Tasks¶
With dstack
, you can use the CLI or API to run tasks like training scripts, batch jobs, or web apps.
Provide the commands, ports, and choose the Python version or a Docker image.
dstack
handles the execution on configured cloud GPU provider(s) with the necessary resources.
Using the CLI¶
Define a configuration¶
First, create a YAML file in your project folder. Its name must end with .dstack.yml
(e.g. .dstack.yml
or train.dstack.yml
are both acceptable).
type: task
python: "3.11" # (Optional) If not specified, your local version is used
commands:
- pip install -r requirements.txt
- python train.py
A task can configure ports:
type: task
ports:
- 7860
python: "3.11" # (Optional) If not specified, your local version is used.
commands:
- pip install -r requirements.txt
- gradio app.py
When running a task, dstack
forwards the remote ports to localhost
for secure
and convenient access.
By default, dstack
uses its own Docker images to run dev environments,
which are pre-configured with Python, Conda, and essential CUDA drivers.
Configuration options
Configuration file allows you to specify a custom Docker image, ports, environment variables, and many other options.
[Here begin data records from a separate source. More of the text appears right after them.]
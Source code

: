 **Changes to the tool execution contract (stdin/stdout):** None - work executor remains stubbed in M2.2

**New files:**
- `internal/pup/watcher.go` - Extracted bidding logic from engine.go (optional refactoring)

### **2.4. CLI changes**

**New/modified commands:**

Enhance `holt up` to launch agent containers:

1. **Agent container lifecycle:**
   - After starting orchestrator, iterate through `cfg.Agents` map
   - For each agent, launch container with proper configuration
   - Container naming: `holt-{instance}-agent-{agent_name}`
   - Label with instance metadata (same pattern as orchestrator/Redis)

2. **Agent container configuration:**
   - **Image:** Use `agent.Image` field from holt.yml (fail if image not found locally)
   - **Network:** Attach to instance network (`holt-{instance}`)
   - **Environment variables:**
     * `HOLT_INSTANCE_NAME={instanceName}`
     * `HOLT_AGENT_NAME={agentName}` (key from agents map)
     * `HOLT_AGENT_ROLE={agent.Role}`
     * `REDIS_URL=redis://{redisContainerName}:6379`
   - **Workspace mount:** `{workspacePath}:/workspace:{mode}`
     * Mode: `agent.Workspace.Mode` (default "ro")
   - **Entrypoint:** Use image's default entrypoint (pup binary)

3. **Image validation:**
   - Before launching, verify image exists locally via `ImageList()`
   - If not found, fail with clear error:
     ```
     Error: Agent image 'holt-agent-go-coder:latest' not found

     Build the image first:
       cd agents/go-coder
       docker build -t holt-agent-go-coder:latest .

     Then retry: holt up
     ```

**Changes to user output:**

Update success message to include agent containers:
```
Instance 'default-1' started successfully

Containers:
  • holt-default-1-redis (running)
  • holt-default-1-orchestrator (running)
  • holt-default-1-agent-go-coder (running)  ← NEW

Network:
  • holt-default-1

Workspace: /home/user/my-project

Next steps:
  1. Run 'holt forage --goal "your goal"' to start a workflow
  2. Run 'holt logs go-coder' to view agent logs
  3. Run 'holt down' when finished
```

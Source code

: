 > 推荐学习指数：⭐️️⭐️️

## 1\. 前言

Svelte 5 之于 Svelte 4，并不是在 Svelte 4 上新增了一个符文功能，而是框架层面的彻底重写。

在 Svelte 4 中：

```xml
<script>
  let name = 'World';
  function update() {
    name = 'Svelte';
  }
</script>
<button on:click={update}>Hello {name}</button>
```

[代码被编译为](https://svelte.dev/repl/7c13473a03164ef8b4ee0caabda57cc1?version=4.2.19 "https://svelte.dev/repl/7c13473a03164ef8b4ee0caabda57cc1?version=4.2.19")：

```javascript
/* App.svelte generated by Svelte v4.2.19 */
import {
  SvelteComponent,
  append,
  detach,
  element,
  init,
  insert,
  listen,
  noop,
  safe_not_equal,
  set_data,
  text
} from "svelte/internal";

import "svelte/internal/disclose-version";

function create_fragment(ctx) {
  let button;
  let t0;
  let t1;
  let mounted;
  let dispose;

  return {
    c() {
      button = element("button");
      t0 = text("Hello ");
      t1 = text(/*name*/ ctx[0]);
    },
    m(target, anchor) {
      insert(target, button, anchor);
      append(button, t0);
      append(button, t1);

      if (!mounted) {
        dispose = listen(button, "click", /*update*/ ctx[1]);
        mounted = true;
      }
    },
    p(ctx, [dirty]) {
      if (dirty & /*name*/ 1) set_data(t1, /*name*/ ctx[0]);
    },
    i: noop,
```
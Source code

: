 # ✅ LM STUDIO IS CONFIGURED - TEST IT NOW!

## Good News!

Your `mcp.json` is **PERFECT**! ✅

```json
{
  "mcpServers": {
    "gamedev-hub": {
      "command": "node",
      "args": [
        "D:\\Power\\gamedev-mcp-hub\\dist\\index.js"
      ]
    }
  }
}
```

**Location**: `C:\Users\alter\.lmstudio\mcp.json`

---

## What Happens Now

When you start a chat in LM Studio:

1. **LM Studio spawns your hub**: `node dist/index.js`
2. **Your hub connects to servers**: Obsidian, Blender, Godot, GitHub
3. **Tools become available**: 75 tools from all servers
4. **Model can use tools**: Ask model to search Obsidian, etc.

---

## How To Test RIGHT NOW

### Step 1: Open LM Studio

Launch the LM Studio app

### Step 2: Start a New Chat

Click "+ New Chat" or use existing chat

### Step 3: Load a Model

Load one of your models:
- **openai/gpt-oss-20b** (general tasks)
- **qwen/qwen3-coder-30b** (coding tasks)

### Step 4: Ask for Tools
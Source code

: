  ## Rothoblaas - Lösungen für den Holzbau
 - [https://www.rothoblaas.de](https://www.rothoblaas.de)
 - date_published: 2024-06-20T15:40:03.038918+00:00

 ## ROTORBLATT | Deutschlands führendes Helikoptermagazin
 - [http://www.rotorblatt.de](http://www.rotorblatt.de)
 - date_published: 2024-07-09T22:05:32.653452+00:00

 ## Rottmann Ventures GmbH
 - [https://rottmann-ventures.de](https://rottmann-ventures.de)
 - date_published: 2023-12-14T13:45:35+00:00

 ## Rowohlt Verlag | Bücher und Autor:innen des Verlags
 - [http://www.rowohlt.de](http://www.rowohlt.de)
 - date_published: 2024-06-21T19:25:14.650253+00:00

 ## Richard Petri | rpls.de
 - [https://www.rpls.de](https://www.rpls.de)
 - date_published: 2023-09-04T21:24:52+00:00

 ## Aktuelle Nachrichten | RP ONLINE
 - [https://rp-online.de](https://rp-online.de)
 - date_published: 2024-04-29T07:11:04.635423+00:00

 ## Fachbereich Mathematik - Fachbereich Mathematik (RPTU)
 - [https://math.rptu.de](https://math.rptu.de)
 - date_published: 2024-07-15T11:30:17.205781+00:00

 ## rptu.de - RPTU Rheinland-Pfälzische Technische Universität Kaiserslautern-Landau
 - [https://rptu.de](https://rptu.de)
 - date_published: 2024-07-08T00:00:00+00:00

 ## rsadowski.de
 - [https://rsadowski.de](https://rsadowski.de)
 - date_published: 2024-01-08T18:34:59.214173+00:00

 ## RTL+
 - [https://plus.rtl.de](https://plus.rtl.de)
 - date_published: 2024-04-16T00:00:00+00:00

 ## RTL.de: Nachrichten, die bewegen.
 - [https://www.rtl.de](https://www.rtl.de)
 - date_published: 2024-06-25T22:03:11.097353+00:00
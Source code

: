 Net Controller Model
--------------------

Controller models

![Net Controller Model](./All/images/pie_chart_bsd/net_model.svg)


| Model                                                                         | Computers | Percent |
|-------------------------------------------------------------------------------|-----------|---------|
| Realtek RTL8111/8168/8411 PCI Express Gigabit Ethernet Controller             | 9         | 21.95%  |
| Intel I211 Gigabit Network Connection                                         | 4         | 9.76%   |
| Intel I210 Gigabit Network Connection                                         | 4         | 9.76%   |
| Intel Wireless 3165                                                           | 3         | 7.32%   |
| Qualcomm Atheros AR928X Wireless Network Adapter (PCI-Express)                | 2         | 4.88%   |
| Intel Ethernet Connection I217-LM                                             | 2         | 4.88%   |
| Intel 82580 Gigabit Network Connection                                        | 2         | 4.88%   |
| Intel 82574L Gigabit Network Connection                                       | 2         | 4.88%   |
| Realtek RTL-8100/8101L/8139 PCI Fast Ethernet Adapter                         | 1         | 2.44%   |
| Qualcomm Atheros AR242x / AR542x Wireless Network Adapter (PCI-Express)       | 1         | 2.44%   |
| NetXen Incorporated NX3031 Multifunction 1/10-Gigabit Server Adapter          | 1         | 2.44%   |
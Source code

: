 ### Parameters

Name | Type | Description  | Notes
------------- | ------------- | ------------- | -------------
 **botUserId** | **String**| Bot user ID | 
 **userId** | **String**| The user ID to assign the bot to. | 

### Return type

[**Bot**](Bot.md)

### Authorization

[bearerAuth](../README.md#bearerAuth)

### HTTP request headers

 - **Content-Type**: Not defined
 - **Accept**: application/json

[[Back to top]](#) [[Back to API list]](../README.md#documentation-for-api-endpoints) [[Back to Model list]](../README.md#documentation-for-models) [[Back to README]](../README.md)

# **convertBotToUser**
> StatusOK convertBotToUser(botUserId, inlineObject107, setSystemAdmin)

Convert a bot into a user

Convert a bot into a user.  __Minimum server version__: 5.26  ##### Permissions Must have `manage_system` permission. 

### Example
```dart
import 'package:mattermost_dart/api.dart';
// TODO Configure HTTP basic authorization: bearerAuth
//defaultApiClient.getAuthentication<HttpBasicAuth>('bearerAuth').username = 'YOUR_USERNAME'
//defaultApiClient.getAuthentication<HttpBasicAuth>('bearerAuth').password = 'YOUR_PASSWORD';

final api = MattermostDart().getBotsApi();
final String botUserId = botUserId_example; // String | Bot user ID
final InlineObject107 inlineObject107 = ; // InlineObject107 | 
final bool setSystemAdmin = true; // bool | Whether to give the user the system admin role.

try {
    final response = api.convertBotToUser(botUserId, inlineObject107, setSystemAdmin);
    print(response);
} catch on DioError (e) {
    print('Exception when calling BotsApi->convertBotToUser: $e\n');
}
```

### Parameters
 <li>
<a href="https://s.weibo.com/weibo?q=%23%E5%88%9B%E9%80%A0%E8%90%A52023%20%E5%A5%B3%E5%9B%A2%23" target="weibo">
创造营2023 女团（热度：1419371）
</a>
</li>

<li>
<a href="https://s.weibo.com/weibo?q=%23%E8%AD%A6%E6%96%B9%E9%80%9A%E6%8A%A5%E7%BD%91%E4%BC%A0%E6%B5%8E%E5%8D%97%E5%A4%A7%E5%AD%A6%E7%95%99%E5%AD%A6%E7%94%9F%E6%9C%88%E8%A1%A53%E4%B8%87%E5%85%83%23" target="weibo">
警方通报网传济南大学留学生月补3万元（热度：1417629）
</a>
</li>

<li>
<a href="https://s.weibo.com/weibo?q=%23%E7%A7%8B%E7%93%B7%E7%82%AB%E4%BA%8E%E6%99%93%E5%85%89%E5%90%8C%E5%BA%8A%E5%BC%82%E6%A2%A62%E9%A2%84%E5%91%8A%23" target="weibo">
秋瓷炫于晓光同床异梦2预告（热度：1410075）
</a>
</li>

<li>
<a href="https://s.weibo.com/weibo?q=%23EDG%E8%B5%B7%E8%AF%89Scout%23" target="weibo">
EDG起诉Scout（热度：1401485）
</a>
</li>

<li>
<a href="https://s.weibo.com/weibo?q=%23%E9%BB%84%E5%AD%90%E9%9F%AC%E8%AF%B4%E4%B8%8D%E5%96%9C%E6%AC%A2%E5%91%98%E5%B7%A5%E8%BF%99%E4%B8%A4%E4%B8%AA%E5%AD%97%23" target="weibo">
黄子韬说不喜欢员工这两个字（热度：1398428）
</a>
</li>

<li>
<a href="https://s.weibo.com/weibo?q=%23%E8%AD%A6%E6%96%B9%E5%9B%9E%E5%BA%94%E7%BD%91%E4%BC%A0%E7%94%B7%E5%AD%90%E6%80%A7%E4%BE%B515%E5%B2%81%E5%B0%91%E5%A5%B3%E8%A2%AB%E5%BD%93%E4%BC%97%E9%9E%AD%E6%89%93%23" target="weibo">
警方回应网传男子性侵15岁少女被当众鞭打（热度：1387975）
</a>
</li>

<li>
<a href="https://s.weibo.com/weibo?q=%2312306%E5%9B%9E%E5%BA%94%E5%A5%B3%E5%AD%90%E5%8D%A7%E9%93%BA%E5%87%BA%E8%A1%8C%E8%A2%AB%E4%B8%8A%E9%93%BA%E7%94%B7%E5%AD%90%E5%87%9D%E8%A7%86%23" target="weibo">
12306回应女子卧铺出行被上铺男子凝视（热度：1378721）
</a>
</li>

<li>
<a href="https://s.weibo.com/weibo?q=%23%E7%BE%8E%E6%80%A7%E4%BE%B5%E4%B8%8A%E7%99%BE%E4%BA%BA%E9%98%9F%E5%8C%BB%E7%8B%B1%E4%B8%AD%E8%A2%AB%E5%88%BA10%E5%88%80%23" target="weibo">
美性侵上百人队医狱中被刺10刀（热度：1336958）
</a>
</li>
For more details, refer to the Reference.
Run the configuration¶
To run a configuration, use the dstack run
command followed by the working directory path,
configuration file path, and any other options (e.g., for requesting hardware resources).
$ dstack run . -f train.dstack.yml --gpu A100
BACKEND REGION RESOURCES SPOT PRICE
tensordock unitedkingdom 10xCPU, 80GB, 1xA100 (80GB) no $1.595
azure westus3 24xCPU, 220GB, 1xA100 (80GB) no $3.673
azure westus2 24xCPU, 220GB, 1xA100 (80GB) no $3.673
Continue? [y/n]: y
Provisioning...
---> 100%
Epoch 0: 100% 1719/1719 [00:18<00:00, 92.32it/s, loss=0.0981, acc=0.969]
Epoch 1: 100% 1719/1719 [00:18<00:00, 92.32it/s, loss=0.0981, acc=0.969]
Epoch 2: 100% 1719/1719 [00:18<00:00, 92.32it/s, loss=0.0981, acc=0.969]
Run options
The dstack run
command allows you to use --gpu
to request GPUs (e.g. --gpu A100
or --gpu 80GB
or --gpu A100:4
, etc.),
and many other options (incl. spot instances, max price, max duration, retry policy, etc.).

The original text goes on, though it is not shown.